* [Problem to solve]
Return all the lines below in which the string "stage" appears.

══ Source data

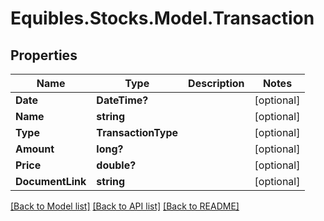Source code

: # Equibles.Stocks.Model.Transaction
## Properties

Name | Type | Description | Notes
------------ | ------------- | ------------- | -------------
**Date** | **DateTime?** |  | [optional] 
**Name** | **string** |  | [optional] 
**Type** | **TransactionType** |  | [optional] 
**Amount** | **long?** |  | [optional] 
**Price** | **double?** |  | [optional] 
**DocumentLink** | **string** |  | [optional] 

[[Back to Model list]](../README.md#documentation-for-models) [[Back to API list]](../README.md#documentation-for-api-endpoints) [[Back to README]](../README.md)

════
══ Source data

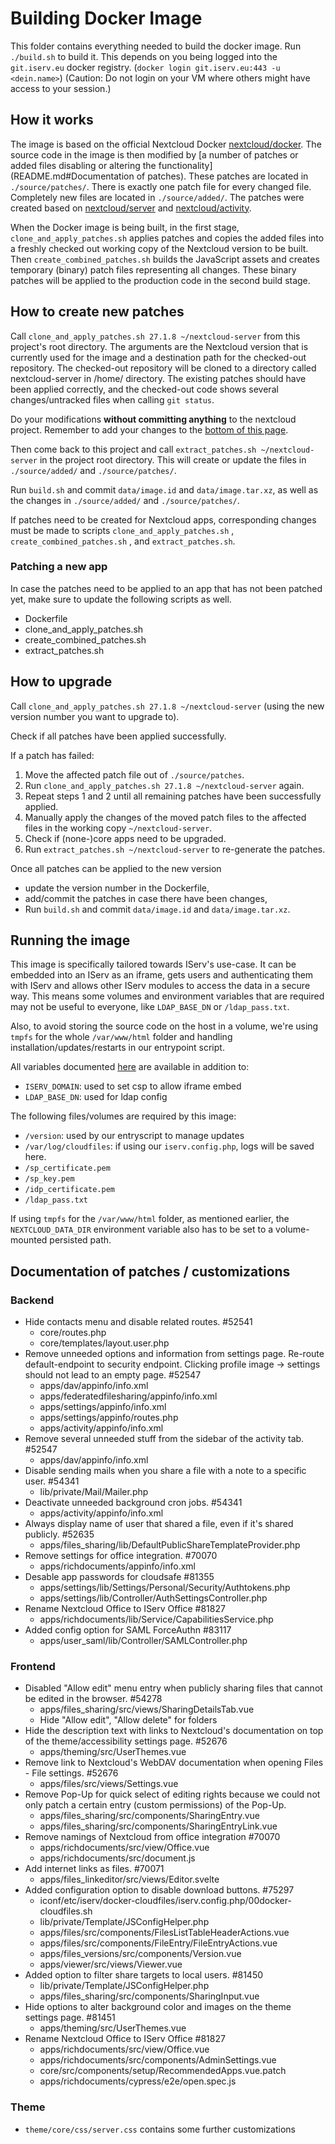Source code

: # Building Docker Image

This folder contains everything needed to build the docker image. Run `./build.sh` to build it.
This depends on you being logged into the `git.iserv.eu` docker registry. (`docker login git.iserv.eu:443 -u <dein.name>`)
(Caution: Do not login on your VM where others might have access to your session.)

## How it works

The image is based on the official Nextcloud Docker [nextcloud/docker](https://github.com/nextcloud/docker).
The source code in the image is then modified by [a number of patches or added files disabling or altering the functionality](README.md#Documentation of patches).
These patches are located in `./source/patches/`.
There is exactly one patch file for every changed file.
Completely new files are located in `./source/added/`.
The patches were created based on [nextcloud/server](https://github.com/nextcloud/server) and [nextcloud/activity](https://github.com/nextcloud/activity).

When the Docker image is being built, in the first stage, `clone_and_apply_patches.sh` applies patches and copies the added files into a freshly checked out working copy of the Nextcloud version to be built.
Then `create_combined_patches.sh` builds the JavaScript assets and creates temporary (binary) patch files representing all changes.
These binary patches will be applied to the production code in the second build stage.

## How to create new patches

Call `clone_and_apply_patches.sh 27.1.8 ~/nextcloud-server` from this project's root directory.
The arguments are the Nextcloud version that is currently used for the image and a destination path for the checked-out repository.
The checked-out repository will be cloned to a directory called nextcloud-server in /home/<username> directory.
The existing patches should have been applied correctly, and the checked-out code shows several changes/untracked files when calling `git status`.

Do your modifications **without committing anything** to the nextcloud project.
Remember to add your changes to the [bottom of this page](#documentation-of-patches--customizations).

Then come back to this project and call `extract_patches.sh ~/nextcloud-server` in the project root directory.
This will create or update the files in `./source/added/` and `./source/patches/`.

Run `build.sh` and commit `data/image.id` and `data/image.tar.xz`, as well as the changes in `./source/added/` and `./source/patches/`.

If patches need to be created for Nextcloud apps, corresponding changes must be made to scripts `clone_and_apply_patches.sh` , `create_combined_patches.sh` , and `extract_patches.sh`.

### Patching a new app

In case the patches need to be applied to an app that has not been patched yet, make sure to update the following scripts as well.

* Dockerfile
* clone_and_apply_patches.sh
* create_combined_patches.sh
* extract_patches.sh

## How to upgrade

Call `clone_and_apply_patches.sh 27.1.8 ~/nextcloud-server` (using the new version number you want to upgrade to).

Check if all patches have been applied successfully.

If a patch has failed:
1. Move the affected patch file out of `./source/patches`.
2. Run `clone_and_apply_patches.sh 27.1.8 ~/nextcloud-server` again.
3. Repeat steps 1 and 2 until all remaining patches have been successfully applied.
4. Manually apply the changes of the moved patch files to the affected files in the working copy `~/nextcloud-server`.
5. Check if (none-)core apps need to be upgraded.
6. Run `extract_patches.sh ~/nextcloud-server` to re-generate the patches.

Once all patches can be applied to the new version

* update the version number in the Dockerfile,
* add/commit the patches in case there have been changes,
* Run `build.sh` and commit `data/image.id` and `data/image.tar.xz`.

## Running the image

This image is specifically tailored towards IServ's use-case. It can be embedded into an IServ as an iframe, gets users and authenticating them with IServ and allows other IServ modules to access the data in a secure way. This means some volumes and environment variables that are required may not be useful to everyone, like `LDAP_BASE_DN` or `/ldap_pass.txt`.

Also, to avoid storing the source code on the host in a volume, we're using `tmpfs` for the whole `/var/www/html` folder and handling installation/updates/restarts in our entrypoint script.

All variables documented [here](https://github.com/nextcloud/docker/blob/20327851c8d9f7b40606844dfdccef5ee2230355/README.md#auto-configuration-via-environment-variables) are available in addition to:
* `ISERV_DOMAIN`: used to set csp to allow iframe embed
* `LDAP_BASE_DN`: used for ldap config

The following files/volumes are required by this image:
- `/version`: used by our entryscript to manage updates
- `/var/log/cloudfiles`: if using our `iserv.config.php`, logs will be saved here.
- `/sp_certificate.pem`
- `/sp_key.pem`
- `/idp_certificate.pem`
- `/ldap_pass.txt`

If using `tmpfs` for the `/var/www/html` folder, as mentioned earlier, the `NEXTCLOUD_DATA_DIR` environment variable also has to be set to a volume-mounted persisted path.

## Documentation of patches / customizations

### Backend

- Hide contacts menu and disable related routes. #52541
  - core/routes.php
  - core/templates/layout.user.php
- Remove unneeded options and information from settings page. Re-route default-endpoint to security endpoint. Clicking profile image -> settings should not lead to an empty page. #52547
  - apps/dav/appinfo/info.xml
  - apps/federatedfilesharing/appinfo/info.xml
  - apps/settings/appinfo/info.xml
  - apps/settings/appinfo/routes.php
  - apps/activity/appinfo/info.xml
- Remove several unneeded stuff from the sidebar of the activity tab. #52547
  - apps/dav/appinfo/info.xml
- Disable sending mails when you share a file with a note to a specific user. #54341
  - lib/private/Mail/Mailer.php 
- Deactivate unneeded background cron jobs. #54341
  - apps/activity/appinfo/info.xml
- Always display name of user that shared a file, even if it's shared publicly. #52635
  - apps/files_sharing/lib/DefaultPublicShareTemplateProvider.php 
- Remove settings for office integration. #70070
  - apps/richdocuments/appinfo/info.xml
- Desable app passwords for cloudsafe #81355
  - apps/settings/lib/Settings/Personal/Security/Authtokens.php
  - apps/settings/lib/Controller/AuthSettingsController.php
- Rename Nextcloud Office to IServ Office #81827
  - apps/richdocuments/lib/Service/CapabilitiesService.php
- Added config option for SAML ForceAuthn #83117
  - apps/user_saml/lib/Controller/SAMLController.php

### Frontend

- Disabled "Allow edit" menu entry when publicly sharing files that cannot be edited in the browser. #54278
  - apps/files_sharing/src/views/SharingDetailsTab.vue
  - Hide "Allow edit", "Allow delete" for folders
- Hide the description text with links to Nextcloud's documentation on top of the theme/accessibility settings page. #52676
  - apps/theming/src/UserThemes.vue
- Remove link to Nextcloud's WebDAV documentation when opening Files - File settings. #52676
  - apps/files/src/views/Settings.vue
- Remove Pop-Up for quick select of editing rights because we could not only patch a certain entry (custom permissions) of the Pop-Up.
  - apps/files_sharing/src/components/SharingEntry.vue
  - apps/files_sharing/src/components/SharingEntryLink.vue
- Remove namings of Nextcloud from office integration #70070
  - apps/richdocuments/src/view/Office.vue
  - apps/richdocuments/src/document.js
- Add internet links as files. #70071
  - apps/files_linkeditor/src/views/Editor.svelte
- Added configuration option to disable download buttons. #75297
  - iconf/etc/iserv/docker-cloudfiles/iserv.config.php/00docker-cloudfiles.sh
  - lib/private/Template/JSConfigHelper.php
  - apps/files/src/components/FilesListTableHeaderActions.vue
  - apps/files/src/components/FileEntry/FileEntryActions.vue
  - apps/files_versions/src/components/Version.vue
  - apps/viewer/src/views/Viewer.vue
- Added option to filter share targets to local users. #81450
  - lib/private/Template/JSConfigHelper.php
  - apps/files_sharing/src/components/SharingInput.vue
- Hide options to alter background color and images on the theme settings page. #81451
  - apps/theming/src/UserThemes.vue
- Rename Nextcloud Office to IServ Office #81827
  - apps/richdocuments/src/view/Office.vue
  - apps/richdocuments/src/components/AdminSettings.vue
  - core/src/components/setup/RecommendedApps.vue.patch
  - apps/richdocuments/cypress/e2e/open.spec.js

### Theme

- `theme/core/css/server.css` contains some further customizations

════

* [Exercise result]
When the Docker image is being built, in the first stage, `clone_and_apply_patches.sh` applies patches and copies the added files into a freshly checked out working copy of the Nextcloud version to be built.
These binary patches will be applied to the production code in the second build stage.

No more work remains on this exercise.